Employers are not only battling inflation and slowing growth, but worker productivity that is falling at the fastest rate in four decades. This has been the first year since 1983 to include three straight quarters of year-over-year drops in average productivity per worker, ADP chief economist Nela Richardson said during CNBC's recent Workforce Executive Council Town Hall.

Simply put: People are working more and producing less.

Much of the disconnect can be traced back to a few things, including pre-pandemic events, said Diane Swonk, KPMG chief economist. For starters, people are tired and stressed, leading to more burnout. Without the separation of work and home forced by the pandemic, people worked more.

The skyrocketing cost of living is also taking a toll on workers. Recent data from human capital management software firm Ceridian shows that 61% of North American workers are more stressed about their finances than they were a year ago, the highest level of financial stress since 2008. The firm calculates that such widespread financial worry is leading to $664 billion in lost productivity for employers each year across North America.

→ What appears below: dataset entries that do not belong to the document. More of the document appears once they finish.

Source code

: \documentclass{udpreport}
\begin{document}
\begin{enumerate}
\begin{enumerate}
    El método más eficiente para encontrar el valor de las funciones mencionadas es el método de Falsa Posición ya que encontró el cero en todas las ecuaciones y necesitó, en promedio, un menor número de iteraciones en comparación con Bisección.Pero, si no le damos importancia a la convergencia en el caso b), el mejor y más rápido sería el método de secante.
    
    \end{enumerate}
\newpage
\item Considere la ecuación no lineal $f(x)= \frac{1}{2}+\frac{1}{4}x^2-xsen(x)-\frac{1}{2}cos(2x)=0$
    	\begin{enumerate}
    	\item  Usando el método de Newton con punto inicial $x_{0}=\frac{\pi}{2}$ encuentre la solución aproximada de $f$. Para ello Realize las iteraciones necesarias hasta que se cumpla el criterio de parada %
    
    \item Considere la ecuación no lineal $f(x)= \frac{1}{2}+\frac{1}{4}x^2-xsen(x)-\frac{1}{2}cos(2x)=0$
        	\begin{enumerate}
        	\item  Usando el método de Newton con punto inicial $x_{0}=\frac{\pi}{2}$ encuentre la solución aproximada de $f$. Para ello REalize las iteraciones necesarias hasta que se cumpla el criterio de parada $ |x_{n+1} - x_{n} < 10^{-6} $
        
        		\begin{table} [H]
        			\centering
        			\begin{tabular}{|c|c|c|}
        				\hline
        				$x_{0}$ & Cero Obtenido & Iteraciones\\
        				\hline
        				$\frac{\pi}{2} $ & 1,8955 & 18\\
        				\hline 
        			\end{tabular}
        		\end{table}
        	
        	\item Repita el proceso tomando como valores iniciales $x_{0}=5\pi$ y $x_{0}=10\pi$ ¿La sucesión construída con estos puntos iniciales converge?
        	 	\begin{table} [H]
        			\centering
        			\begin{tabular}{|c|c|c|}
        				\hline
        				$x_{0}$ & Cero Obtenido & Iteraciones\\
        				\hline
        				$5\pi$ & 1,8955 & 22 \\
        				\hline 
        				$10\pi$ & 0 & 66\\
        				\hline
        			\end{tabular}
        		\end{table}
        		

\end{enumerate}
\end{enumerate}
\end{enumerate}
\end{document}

As much as remote and hybrid work have given employees long sought-after autonomy and flexibility, not being together in-person can impact the ability of teams to be at their best and to innovate, Swonk said.

Finally, the gains in worker productivity during the early 2000s because of upgrades have already been leveraged. Swonk said that even much of the innovation that's followed has been concentrated in the tech field itself, not spread out among the wider economy.

Worker engagement and job performance

For companies wanting to improve worker productivity, Swonk said the focus should be on engagement. Whether people find their work meaningful and rewarding is a key component of engagement. This is terrain that chief people officers know quite well, but sometimes gets confused with worker happiness or contentment.


Engagement, unlike happiness, isn't tied to an abstract feeling or emotion. It's about producing an improved business outcome. A recent Gallup analysis of 112,312 business units in 96 countries found a strong link between engagement and performance outcomes such as retention, productivity, and profitability.

Swonk said one path to improved engagement is better communication. "I know companies understand the connection between engagement and productivity, but for a long time we were in a world where workers were thought of as commodities," she said. Now, in a tight labor market, employers must be more attuned to the needs of workers. "Companies do not spend enough time asking workers what they want; they try to guess what they want, and they guess wrong," she said.

She recalls a client who, in 2019, wanted to give his low-wage workers a chance to move up in their careers. What he found instead was that his employees were leaving to take jobs elsewhere paying 50 cents more an hour. "He was so confused because here he was offering them this great opportunity to advance, but they were turning him down," Swonk said.

What this boss didn't understand was that his workers didn't have the luxury of maximizing their career wages, they needed to maximize wages for food and shelter for the week. "He would have known that if he had asked his workers in the first place," Swonk said.